Boy, I hope students that are listening to this, I hope you rewind and listen to that last 30 seconds because I could not agree with anything more. Alan and I were at an event in Texas this summer and my son, who's a marketing major, I introduced him to Alan and I described him as Alan is the kind of person that if I were a college student, I would want to listen to and learn from. We have a lot of students, Alan, who listen to this across schools, across the country that are college students that are wanting and looking forward to a career in marketing. And I guess I want to close by just asking you, what advice would you give to them as somebody who leads a very successful agency that deals with clients in a lot of industries, what would your advice be to them?

Alan Miller:

It's actually really, really simple advice. Especially while you're in school, intern for as many people in the field that you want to go into as possible, over and over and over again. Because basically if you put your soul into working with people, one of two things are going to happen. They're going to hire you immediately or when you're available.
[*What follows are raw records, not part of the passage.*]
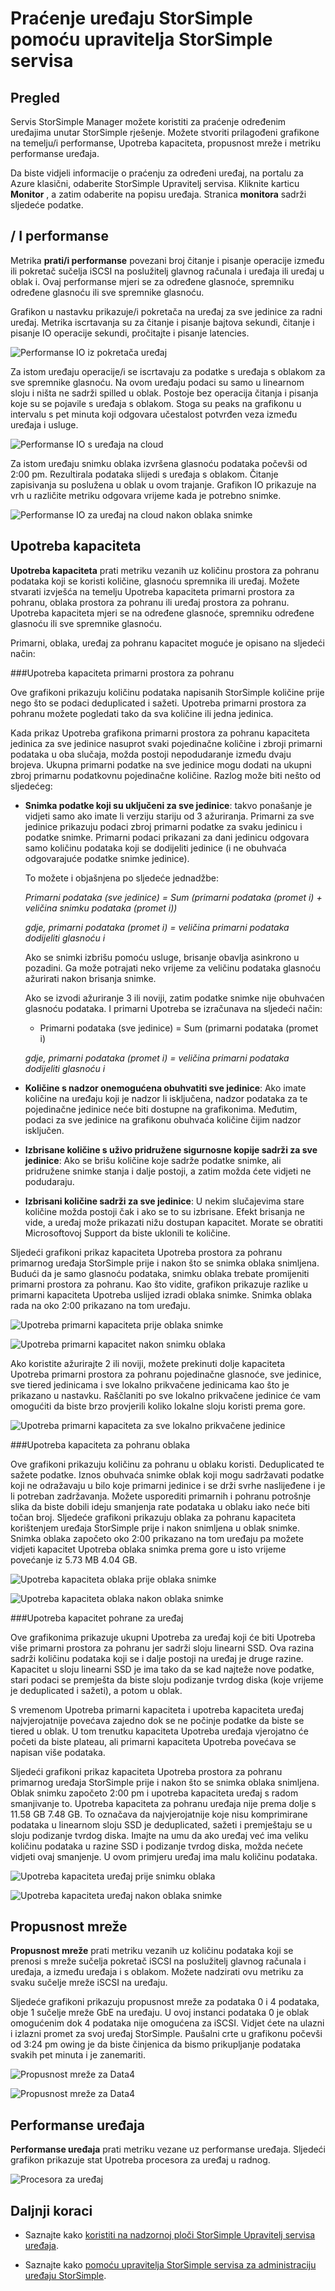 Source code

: <properties 
   pageTitle="Praćenje uređaju StorSimple | Microsoft Azure"
   description="U članku se opisuje praćenje/i performanse, Upotreba kapaciteta, propusnost mreže i performanse uređaj pomoću upravitelja StorSimple servisa."
   services="storsimple"
   documentationCenter="NA"
   authors="alkohli"
   manager="carmonm"
   editor="" />
<tags 
   ms.service="storsimple"
   ms.devlang="NA"
   ms.topic="article"
   ms.tgt_pltfrm="NA"
   ms.workload="TBD"
   ms.date="08/16/2016"
   ms.author="alkohli" />

# <a name="use-the-storsimple-manager-service-to-monitor-your-storsimple-device"></a>Praćenje uređaju StorSimple pomoću upravitelja StorSimple servisa 

## <a name="overview"></a>Pregled

Servis StorSimple Manager možete koristiti za praćenje određenim uređajima unutar StorSimple rješenje. Možete stvoriti prilagođeni grafikone na temelju/i performanse, Upotreba kapaciteta, propusnost mreže i metriku performanse uređaja. 

Da biste vidjeli informacije o praćenju za određeni uređaj, na portalu za Azure klasični, odaberite StorSimple Upravitelj servisa. Kliknite karticu **Monitor** , a zatim odaberite na popisu uređaja. Stranica **monitora** sadrži sljedeće podatke.

## <a name="io-performance"></a>/ I performanse 

Metrika **prati/i performanse** povezani broj čitanje i pisanje operacije između ili pokretač sučelja iSCSI na poslužitelj glavnog računala i uređaja ili uređaj u oblak i. Ovaj performanse mjeri se za određene glasnoće, spremniku određene glasnoću ili sve spremnike glasnoću.

Grafikon u nastavku prikazuje/i pokretača na uređaj za sve jedinice za radni uređaj. Metrika iscrtavanja su za čitanje i pisanje bajtova sekundi, čitanje i pisanje IO operacije sekundi, pročitajte i pisanje latencies.

![Performanse IO iz pokretača uređaj](./media/storsimple-monitor-device/StorSimple_IO_Performance_For_InitiatorTODevice_For_AllVolumesM.png)

Za istom uređaju operacije/i se iscrtavaju za podatke s uređaja s oblakom za sve spremnike glasnoću. Na ovom uređaju podaci su samo u linearnom sloju i ništa ne sadrži spilled u oblak. Postoje bez operacija čitanja i pisanja koje su se pojavile s uređaja s oblakom. Stoga su peaks na grafikonu u intervalu s pet minuta koji odgovara učestalost potvrđen veza između uređaja i usluge. 

![Performanse IO s uređaja na cloud](./media/storsimple-monitor-device/StorSimple_IO_Performance_For_DeviceTOCloud_For_AllVolumeContainersM.png)


Za istom uređaju snimku oblaka izvršena glasnoću podataka počevši od 2:00 pm. Rezultirala podataka slijedi s uređaja s oblakom. Čitanje zapisivanja su poslužena u oblak u ovom trajanje. Grafikon IO prikazuje na vrh u različite metriku odgovara vrijeme kada je potrebno snimke. 

![Performanse IO za uređaj na cloud nakon oblaka snimke](./media/storsimple-monitor-device/StorSimple_IO_Performance_For_DeviceTOCloud_For_AllVolumeContainers2M.png)


## <a name="capacity-utilization"></a>Upotreba kapaciteta 

**Upotreba kapaciteta** prati metriku vezanih uz količinu prostora za pohranu podataka koji se koristi količine, glasnoću spremnika ili uređaj. Možete stvarati izvješća na temelju Upotreba kapaciteta primarni prostora za pohranu, oblaka prostora za pohranu ili uređaj prostora za pohranu. Upotreba kapaciteta mjeri se na određene glasnoće, spremniku određene glasnoću ili sve spremnike glasnoću.


Primarni, oblaka, uređaj za pohranu kapacitet moguće je opisano na sljedeći način:

###<a name="primary-storage-capacity-utilization"></a>Upotreba kapaciteta primarni prostora za pohranu
 
Ove grafikoni prikazuju količinu podataka napisanih StorSimple količine prije nego što se podaci deduplicated i sažeti. Upotreba primarni prostora za pohranu možete pogledati tako da sva količine ili jedna jedinica.

Kada prikaz Upotreba grafikona primarni prostora za pohranu kapaciteta jedinica za sve jedinice nasuprot svaki pojedinačne količine i zbroji primarni podataka u oba slučaja, možda postoji nepodudaranje između dvaju brojeva. Ukupna primarni podatke na sve jedinice mogu dodati na ukupni zbroj primarnu podatkovnu pojedinačne količine. Razlog može biti nešto od sljedećeg:

- **Snimka podatke koji su uključeni za sve jedinice**: takvo ponašanje je vidjeti samo ako imate li verziju stariju od 3 ažuriranja. Primarni za sve jedinice prikazuju podaci zbroj primarni podatke za svaku jedinicu i podatke snimke. Primarni podaci prikazani za dani jedinicu odgovara samo količinu podataka koji se dodijeliti jedinice (i ne obuhvaća odgovarajuće podatke snimke jedinice).

    To možete i objašnjena po sljedeće jednadžbe:

    *Primarni podataka (sve jedinice) = Sum (primarni podataka (promet i) + veličina snimku podataka (promet i))*
    
    *gdje, primarni podataka (promet i) = veličina primarni podataka dodijeliti glasnoću i*
 
    Ako se snimki izbrišu pomoću usluge, brisanje obavlja asinkrono u pozadini. Ga može potrajati neko vrijeme za veličinu podataka glasnoću ažurirati nakon brisanja snimke. 

    Ako se izvodi ažuriranje 3 ili noviji, zatim podatke snimke nije obuhvaćen glasnoću podataka. I primarni Upotreba se izračunava na sljedeći način:

    * Primarni podataka (sve jedinice) = Sum (primarni podataka (promet i)
    
    *gdje, primarni podataka (promet i) = veličina primarni podataka dodijeliti glasnoću i*
 
- **Količine s nadzor onemogućena obuhvatiti sve jedinice**: Ako imate količine na uređaju koji je nadzor li isključena, nadzor podataka za te pojedinačne jedinice neće biti dostupne na grafikonima. Međutim, podaci za sve jedinice na grafikonu obuhvaća količine čijim nadzor isključen. 
 
- **Izbrisane količine s uživo pridružene sigurnosne kopije sadrži za sve jedinice**: Ako se brišu količine koje sadrže podatke snimke, ali pridružene snimke stanja i dalje postoji, a zatim možda ćete vidjeti ne podudaraju.

- **Izbrisani količine sadrži za sve jedinice**: U nekim slučajevima stare količine možda postoji čak i ako se to su izbrisane. Efekt brisanja ne vide, a uređaj može prikazati nižu dostupan kapacitet. Morate se obratiti Microsoftovoj Support da biste uklonili te količine.

Sljedeći grafikoni prikaz kapaciteta Upotreba prostora za pohranu primarnog uređaja StorSimple prije i nakon što se snimka oblaka snimljena. Budući da je samo glasnoću podataka, snimku oblaka trebate promijeniti primarni prostora za pohranu. Kao što vidite, grafikon prikazuje razlike u primarni kapaciteta Upotreba uslijed izradi oblaka snimke. Snimka oblaka rada na oko 2:00 prikazano na tom uređaju.

![Upotreba primarni kapaciteta prije oblaka snimke](./media/storsimple-monitor-device/StorSimple_PrimaryCapacityUtil_For_AllVolumes2M.png)

![Upotreba primarni kapacitet nakon snimku oblaka](./media/storsimple-monitor-device/StorSimple_PrimaryCapacityUtil_For_AllVolumes1M.png)

Ako koristite ažurirajte 2 ili noviji, možete prekinuti dolje kapaciteta Upotreba primarni prostora za pohranu pojedinačne glasnoće, sve jedinice, sve tiered jedinicama i sve lokalno prikvačene jedinicama kao što je prikazano u nastavku. Raščlaniti po sve lokalno prikvačene jedinice će vam omogućiti da biste brzo provjerili koliko lokalne sloju koristi prema gore.

![Upotreba primarni kapaciteta za sve lokalno prikvačene jedinice](./media/storsimple-monitor-device/localvolumes.png)


###<a name="cloud-storage-capacity-utilization"></a>Upotreba kapaciteta za pohranu oblaka

Ove grafikoni prikazuju količinu za pohranu u oblaku koristi. Deduplicated te sažete podatke. Iznos obuhvaća snimke oblak koji mogu sadržavati podatke koji ne odražavaju u bilo koje primarni jedinice i se drži svrhe naslijeđene i je li potreban zadržavanja. Možete usporediti primarnih i pohranu potrošnje slika da biste dobili ideju smanjenja rate podataka u oblaku iako neće biti točan broj. Sljedeće grafikoni prikazuju oblaka za pohranu kapaciteta korištenjem uređaja StorSimple prije i nakon snimljena u oblak snimke. Snimka oblaka započeto oko 2:00 prikazano na tom uređaju pa možete vidjeti kapacitet Upotreba oblaka snimka prema gore u isto vrijeme povećanje iz 5.73 MB 4.04 GB.

![Upotreba kapaciteta oblaka prije oblaka snimke](./media/storsimple-monitor-device/StorSimple_CloudCapacityUtil_For_AllVolumeContainers2M.png)

![Upotreba kapaciteta oblaka nakon oblaka snimke](./media/storsimple-monitor-device/StorSimple_CloudCapacityUtil_For_AllVolumeContainers1M.png)


###<a name="device-storage-capacity-utilization"></a>Upotreba kapacitet pohrane za uređaj

Ove grafikonima prikazuje ukupni Upotreba za uređaj koji će biti Upotreba više primarni prostora za pohranu jer sadrži sloju linearni SSD. Ova razina sadrži količinu podataka koji se i dalje postoji na uređaj je druge razine. Kapacitet u sloju linearni SSD je ima tako da se kad najteže nove podatke, stari podaci se premješta da biste sloju podizanje tvrdog diska (koje vrijeme je deduplicated i sažeti), a potom u oblak.

S vremenom Upotreba primarni kapaciteta i upotreba kapaciteta uređaj najvjerojatnije povećava zajedno dok se ne počinje podatke da biste se tiered u oblak. U tom trenutku kapaciteta Upotreba uređaja vjerojatno će početi da biste plateau, ali primarni kapaciteta Upotreba povećava se napisan više podataka.

Sljedeći grafikoni prikaz kapaciteta Upotreba prostora za pohranu primarnog uređaja StorSimple prije i nakon što se snimka oblaka snimljena. Oblak snimku započeto 2:00 pm i upotreba kapaciteta uređaj s radom smanjivanje to. Upotreba kapaciteta za pohranu uređaja nije prema dolje s 11.58 GB 7.48 GB. To označava da najvjerojatnije koje nisu komprimirane podataka u linearnom sloju SSD je deduplicated, sažeti i premještaju se u sloju podizanje tvrdog diska. Imajte na umu da ako uređaj već ima veliku količinu podataka u razine SSD i podizanje tvrdog diska, možda nećete vidjeti ovaj smanjenje. U ovom primjeru uređaj ima malu količinu podataka.

![Upotreba kapaciteta uređaj prije snimku oblaka](./media/storsimple-monitor-device/StorSimple_DeviceCapacityUtil2M.png)

![Upotreba kapaciteta uređaj nakon oblaka snimke](./media/storsimple-monitor-device/StorSimple_DeviceCapacityUtil1M.png)


## <a name="network-throughput"></a>Propusnost mreže

**Propusnost mreže** prati metriku vezanih uz količinu podataka koji se prenosi s mreže sučelja pokretač iSCSI na poslužitelj glavnog računala i uređaja, a između uređaja i s oblakom. Možete nadzirati ovu metriku za svaku sučelje mreže iSCSI na uređaju.

Sljedeće grafikoni prikazuju propusnost mreže za podataka 0 i 4 podataka, obje 1 sučelje mreže GbE na uređaju. U ovoj instanci podataka 0 je oblak omogućenim dok 4 podataka nije omogućena za iSCSI. Vidjet ćete na ulazni i izlazni promet za svoj uređaj StorSimple. Paušalni crte u grafikonu počevši od 3:24 pm owing je da biste činjenica da bismo prikupljanje podataka svakih pet minuta i je zanemariti. 

![Propusnost mreže za Data4](./media/storsimple-monitor-device/StorSimple_NetworkThroughput_Data0M.png)

![Propusnost mreže za Data4](./media/storsimple-monitor-device/StorSimple_NetworkThroughput_Data4M.png)


## <a name="device-performance"></a>Performanse uređaja 

**Performanse uređaja** prati metriku vezane uz performanse uređaja. Sljedeći grafikon prikazuje stat Upotreba procesora za uređaj u radnog.

![Procesora za uređaj](./media/storsimple-monitor-device/StorSimple_DeviceMonitor_DevicePerformance1M.png)

## <a name="next-steps"></a>Daljnji koraci

- Saznajte kako [koristiti na nadzornoj ploči StorSimple Upravitelj servisa uređaja](storsimple-device-dashboard.md).

- Saznajte kako [pomoću upravitelja StorSimple servisa za administraciju uređaju StorSimple](storsimple-manager-service-administration.md).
Or two, you're going to have the relationships to be able to use them, to get you the next job that you want.

Alan Miller:

I see it all the time where people send us resumes and resumes and by the time they're out of school and they have no intern experience. There's no reason to hire somebody who hasn't gone through it and hasn't seen it. And I will tell you from our properties, if somebody goes to an intern program and is great, we offer them a job immediately and we build and build and want to grow them to be whatever they want to be in our organization. But that's the commitment. I think that we have to see that. I think the more you can do, the more people you can intern with and give your time to learn, the better and the more set you'll be when you're ready for a job.

Shane Hunt:

No, I think that's a hundred percent true. I think that as a professor and as a business school Dean and as a father of a marketing major, Alan. I so appreciate everything you do and I appreciate you spending a few minutes with us today.

Alan Miller:

Anytime.

Shane Hunt:

Thank you my friend and thank you all for listening. I look forward to visiting again soon on the Marketing Insights Podcast. Have a great day.